How many individual things are we able to remember at once–without resorting to unholy trickery, that is? At any given time, the experts will tell you, we can keep between five and nine things in mind, on average. That’s another interesting piece of trivia to tuck away, but it’s actually not what I’m talking about. I mean what is the sum total of things that we can know? Is there an end to it? We must assume there is an upper limit, owing to the brain’s finite mass. And if a brain is like my attic then we must also assume that, as it reaches maximum capacity, it’s not so much the size of the object you’re trying to stuff up there, but the shape of it as well. Any new thought, in other words, would have to be able to fit in among the other notions, in form as well as size. It follows then that at some point you can only accept certain types of information, which, considering my elders, is just about as accurate a theory as any other I’ve been able to devise.
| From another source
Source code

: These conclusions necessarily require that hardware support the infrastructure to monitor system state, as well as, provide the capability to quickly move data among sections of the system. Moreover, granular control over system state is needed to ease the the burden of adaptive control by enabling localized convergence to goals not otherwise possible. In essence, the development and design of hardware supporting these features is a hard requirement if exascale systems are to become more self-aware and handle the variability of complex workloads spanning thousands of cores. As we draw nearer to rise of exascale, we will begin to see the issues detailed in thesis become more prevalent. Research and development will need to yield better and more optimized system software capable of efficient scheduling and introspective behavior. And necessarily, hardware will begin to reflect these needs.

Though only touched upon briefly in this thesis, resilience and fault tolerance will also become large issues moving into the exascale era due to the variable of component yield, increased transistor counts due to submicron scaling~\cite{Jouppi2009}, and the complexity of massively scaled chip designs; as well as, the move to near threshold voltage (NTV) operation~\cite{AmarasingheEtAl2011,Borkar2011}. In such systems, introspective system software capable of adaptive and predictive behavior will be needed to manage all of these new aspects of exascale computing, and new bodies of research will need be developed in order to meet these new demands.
Regardless, the reason this thought is occupying so much of my mind is due to a list that I can’t forget. Because I am a slothful creature by nature, I’ve always clustered tasks–those things that must get done–into as short a time as possible, the better to have done with them. As I run my internal audit, which usually happens while I’m in the shower, I string together an unwieldy list of activities that I’ll try to maintain by repeating them like a mantra. “Marinate the tempeh, add memory to the Palm, necklace for sister… Marinate the tempeh,” and so on. Invariably, when the list grows too long, errors begin to creep in. Words cannibalize themselves, and I am subject to involuntary spoonerism episodes. This must be what dementia is like.
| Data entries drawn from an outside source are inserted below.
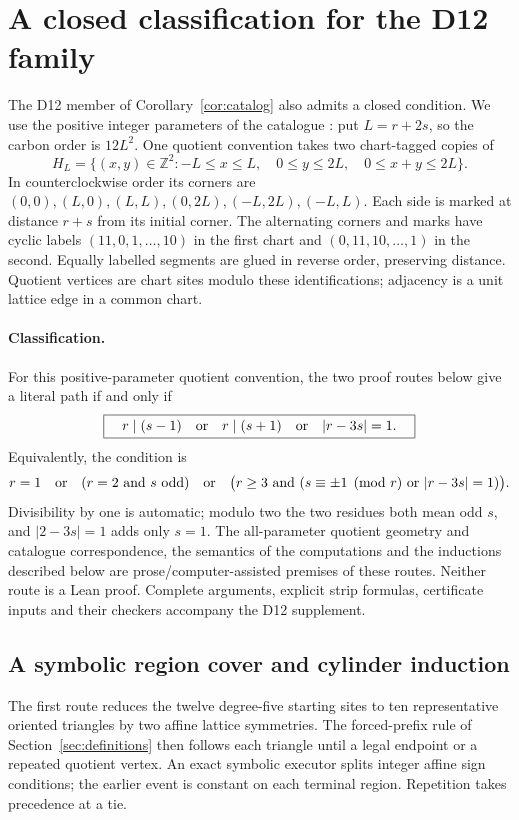 \documentclass[11pt]{amsart}
\newcommand{\Z}{\mathbb Z}
\newcommand{\record}[1]{\nolinkurl{#1}}
\newcommand{\claimid}[1]{\par\nopagebreak\noindent\textit{Machine-readable claim:} \record{#1}.\par}
\theoremstyle{definition}\newtheorem{definition}{Definition}
\begin{document}
\section{A closed classification for the D12 family}\label{sec:d12-classification}
The D12 member of Corollary~\ref{cor:catalog} also admits a closed
condition. We use the positive integer parameters of the catalogue
\cite{Graver}: put $L=r+2s$, so the carbon order is $12L^2$.
One quotient convention takes two chart-tagged copies of
\[
 H_L=\{(x,y)\in\Z^2:-L\le x\le L,\quad 0\le y\le2L,
                            \quad0\le x+y\le2L\}.
\]
In counterclockwise order its corners are
$(0,0),(L,0),(L,L),(0,2L),(-L,2L),(-L,L)$.
Each side is marked at distance $r+s$ from its initial corner.
The alternating corners and marks have cyclic labels
$(11,0,1,\ldots,10)$ in the first chart and
$(0,11,10,\ldots,1)$ in the second. Equally labelled segments
are glued in reverse order, preserving distance. Quotient vertices
are chart sites modulo these identifications; adjacency is a unit
lattice edge in a common chart.

\paragraph{Classification.}\label{thm:d12-classification}
For this positive-parameter quotient convention, the two proof routes
below give a literal path if and only if
\[
 \boxed{\quad r\mid(s-1)\quad\hbox{or}\quad r\mid(s+1)
                     \quad\hbox{or}\quad |r-3s|=1.\quad}
\]
Equivalently, the condition is
\[
 r=1\quad\hbox{or}\quad(r=2\ \hbox{and }s\hbox{ odd})\quad\hbox{or}\quad
 \bigl(r\ge3\ \hbox{and }(s\equiv\pm1\pmod r\ \hbox{or }|r-3s|=1)\bigr).
\]
Divisibility by one is automatic; modulo two the two residues both
mean odd $s$, and $|2-3s|=1$ adds only $s=1$.
The all-parameter quotient geometry and catalogue correspondence,
the semantics of the computations and the inductions described below
are prose/computer-assisted premises of these routes. Neither route
is a Lean proof. Complete arguments, explicit strip formulas,
certificate inputs and their checkers accompany the D12 supplement.

\subsection{A symbolic region cover and cylinder induction}
The first route reduces the twelve degree-five starting sites to ten
representative oriented triangles by two affine lattice symmetries.
The forced-prefix rule of Section~\ref{sec:definitions} then follows
each triangle until a legal endpoint or a repeated quotient vertex.
An exact symbolic executor splits integer affine sign conditions;
the earlier event is constant on each terminal region. Repetition
takes precedence at a tie.
\end{document}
The sheer bulk of information necessitates that I pare back to bare essentials. “Marinate, memory, necklace,” et cetera. These optimized lists are much more manageable, and sometimes they’re even catchy. But that’s the problem, see. If they’re too catchy then the lists can bridge the gap between short term memory and long term memory, and suddenly I find myself weaving these one-time lists–agendas shortly to become obsolete–into the very tapestry that makes me who I am.